- _YOUR GOAL_:
Everything in the listing that follows should be reproduced exactly except the pictures.
- Opening Delimiter -
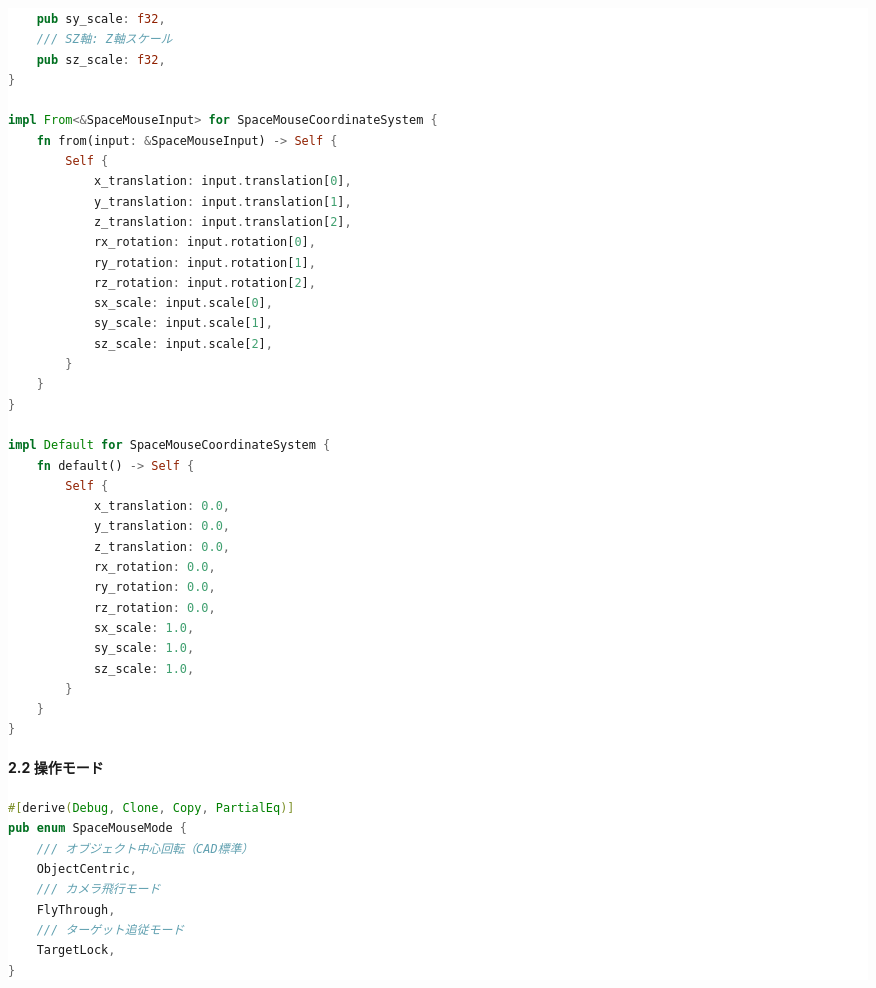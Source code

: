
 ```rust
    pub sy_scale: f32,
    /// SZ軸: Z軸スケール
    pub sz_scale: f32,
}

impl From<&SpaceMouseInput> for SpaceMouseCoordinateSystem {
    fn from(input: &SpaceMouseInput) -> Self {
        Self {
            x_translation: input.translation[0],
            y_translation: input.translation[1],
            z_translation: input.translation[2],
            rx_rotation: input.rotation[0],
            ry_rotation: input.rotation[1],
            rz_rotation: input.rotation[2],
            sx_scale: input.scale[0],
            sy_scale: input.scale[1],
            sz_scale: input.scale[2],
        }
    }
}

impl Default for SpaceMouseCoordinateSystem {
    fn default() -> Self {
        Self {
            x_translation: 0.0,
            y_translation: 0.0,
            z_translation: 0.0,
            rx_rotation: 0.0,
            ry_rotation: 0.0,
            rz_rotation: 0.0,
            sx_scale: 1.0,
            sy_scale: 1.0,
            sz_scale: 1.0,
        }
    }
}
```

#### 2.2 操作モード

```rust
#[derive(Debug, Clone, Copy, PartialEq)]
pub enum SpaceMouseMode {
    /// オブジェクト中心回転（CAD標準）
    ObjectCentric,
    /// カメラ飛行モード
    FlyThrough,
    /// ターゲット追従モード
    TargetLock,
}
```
- Closing Delimiter -
- _ANSWER_:
Source code

:
 ```rust
    pub sy_scale: f32,
    /// SZ軸: Z軸スケール
    pub sz_scale: f32,
}

impl From<&SpaceMouseInput> for SpaceMouseCoordinateSystem {
    fn from(input: &SpaceMouseInput) -> Self {
        Self {
            x_translation: input.translation[0],
            y_translation: input.translation[1],
            z_translation: input.translation[2],
            rx_rotation: input.rotation[0],
            ry_rotation: input.rotation[1],
            rz_rotation: input.rotation[2],
            sx_scale: input.scale[0],
            sy_scale: input.scale[1],
            sz_scale: input.scale[2],
        }
    }
}

impl Default for SpaceMouseCoordinateSystem {
    fn default() -> Self {
        Self {
            x_translation: 0.0,
            y_translation: 0.0,
            z_translation: 0.0,
            rx_rotation: 0.0,
            ry_rotation: 0.0,
            rz_rotation: 0.0,
            sx_scale: 1.0,
            sy_scale: 1.0,
            sz_scale: 1.0,
        }
    }
}
```

#### 2.2 操作モード

```rust
#[derive(Debug, Clone, Copy, PartialEq)]
pub enum SpaceMouseMode {
    /// オブジェクト中心回転（CAD標準）
    ObjectCentric,
    /// カメラ飛行モード
    FlyThrough,
    /// ターゲット追従モード
    TargetLock,
}
```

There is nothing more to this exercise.